The median follow-up duration was 2.4 years. Multivariate Cox regression analyses showed that the incidence of MACCE (adjusted hazard ratio [HR] 1.17, 95% confidence interval [CI] 1.01–1.35, p = 0.031) and all-cause death (HR 1.82, 95% CI 1.07–3.11, p = 0.026) were significantly higher in the diabetic group compared to the non-diabetic group. In the diabetic group, the incidence of MACCE (adjusted HR 1.51, 95% CI 1.09–2.10, p = 0.013) was significantly higher in the high hs-CRP group than in the low hs-CRP group; no significant difference was found for all-cause death (HR 1.63; 95% CI 0.58–4.58, p = 0.349). In the non-diabetic group, the prevalence of MACCE (adjusted HR 0.93, 95% CI 0.71–1.22, p = 0.613) was comparable between the two groups. Finally, the NRI (0.2074, p = 0.001) and IDI (0.0086, p = 0.003) for MACCE were also significantly increased after hs-CRP was added to the baseline model in the diabetic group.
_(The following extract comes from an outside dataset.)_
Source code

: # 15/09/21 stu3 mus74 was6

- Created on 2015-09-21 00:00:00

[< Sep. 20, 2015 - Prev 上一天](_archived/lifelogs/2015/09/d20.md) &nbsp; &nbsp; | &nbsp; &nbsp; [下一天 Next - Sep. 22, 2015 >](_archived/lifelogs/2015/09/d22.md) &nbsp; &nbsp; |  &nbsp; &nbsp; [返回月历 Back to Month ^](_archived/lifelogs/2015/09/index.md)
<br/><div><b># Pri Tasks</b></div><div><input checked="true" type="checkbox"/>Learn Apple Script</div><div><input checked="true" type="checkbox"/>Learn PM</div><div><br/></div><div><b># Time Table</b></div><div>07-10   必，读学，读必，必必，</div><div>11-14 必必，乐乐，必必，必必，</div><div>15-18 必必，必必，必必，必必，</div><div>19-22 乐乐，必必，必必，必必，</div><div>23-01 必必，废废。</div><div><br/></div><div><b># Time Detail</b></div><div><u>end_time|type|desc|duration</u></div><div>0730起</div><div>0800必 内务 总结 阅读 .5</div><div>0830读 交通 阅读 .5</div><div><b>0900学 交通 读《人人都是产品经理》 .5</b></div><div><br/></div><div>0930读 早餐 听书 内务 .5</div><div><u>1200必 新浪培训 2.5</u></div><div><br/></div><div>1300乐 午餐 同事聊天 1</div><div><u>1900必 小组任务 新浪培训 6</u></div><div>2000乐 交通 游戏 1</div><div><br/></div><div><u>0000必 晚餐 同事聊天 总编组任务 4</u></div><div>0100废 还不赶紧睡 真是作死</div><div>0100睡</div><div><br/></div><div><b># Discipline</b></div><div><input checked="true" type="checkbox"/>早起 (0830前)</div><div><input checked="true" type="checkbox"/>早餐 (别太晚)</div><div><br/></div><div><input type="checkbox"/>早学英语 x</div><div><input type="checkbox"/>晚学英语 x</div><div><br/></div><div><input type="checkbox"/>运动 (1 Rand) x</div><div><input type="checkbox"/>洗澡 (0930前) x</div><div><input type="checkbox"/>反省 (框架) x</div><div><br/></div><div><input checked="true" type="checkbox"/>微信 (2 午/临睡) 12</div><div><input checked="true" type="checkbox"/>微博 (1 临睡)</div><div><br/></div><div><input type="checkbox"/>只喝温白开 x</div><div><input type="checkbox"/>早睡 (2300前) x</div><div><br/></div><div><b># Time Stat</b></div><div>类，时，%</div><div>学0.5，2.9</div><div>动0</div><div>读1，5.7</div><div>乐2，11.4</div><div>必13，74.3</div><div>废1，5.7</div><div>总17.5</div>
Elevated hs-CRP is an independent prognostic factor for long-term outcomes of MACCE in TVD patients with type 2 diabetes but not in those without type 2 diabetes. Compared to traditional risk factors, hs-CRP improved the risk prediction of adverse cardiovascular events in TVD patients with type 2 diabetes.
The latest epidemiological report predicts that the global diabetes mellitus (DM) prevalence will rise to 10.2% (578 million) by 2030 and 10.9% (700 million) by 2045 . It has been established that patients with type 2 DM often experience a significantly greater atherosclerotic burden and higher risks of in-hospital and long-term adverse outcomes after revascularization than nondiabetic patients [2, 3].
Complex coronary arterial disease (CAD) is more common in patients with diabetes. Three-vessel disease (TVD) has been identified in up to 30% of all patients referred for diagnostic angiography, representing a major challenge for coronary intervention . Additionally, the risk of death associated with TVD is almost two times higher compared to single vessel disease, and TVD is an independent prediction for poor clinical outcomes .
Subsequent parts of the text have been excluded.